Bush likely will counter by saying that the tax cuts passed on his watch helped awaken the economy from its slumber following the terrorist attacks of 2001. For support, he can point to a recent upward revision in gross domestic product (GDP) growth for the second quarter and the fact that Federal Reserve is in the process of raising interest rates (signifying an improving environment).

Of course, the truth lies somewhere in between. The economy is neither as good as the president will proclaim or as bad as Kerry will make it out to be.

With that in mind, here's a quick cheat sheet to cut through the rhetoric. And for a look at how the candidates' proposals on taxes, health care and other issues will affect your pocketbook, click here.

Jarring over jobs

Is the labor market improving? This will probably be the area where the candidates will disagree the most.

Expect Bush to tout the fact that about 2 million jobs have been created during the past year.

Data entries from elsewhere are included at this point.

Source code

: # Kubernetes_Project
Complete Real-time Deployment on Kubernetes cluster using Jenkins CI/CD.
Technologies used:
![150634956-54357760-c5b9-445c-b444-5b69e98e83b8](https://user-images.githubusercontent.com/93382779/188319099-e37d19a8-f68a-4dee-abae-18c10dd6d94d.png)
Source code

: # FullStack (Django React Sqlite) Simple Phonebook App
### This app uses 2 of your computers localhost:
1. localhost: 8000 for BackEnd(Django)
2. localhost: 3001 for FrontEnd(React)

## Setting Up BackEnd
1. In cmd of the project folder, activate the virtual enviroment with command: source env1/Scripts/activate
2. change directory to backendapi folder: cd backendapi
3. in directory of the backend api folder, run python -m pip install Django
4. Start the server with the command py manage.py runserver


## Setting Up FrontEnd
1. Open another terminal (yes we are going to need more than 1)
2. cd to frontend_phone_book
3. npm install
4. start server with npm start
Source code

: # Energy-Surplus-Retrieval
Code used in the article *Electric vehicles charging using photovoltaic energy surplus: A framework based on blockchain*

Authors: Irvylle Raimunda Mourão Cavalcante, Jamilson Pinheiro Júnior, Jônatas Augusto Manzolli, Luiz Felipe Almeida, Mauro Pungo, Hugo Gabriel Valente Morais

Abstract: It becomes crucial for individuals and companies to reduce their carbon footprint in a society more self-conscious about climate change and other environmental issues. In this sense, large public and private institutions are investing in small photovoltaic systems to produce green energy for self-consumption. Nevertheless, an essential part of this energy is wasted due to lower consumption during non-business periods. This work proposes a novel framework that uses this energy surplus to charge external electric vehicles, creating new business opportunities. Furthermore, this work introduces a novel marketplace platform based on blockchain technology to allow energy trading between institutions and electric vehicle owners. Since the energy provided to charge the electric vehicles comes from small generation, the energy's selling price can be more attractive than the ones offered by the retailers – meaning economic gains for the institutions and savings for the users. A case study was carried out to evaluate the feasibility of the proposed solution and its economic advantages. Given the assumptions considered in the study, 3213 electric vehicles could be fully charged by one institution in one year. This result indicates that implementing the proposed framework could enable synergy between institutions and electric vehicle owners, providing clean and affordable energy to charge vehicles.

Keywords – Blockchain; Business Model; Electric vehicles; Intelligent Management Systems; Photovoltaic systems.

Expect Kerry to counter by pointing out that there has been a net loss of jobs during Bush's tenure.

Both of these facts are correct, so the key will be whose spin is more effective. "One of the things voters will have to sort out is which statistic matters more," said Mark Zandi, chief economist for Economy.com.

Bush may also argue that employment data does not accurately reflect the creation of jobs from small businesses, said John Lynch, chief market analyst for Evergreen Investments.

The trade gap ... or one more way to talk about jobs

Economic observers don't expect the trade deficit to be discussed that much during the debate, since both candidates are fairly supportive of free trade policies.

But the impact of foreign trade on U.S. jobs probably will play a big role.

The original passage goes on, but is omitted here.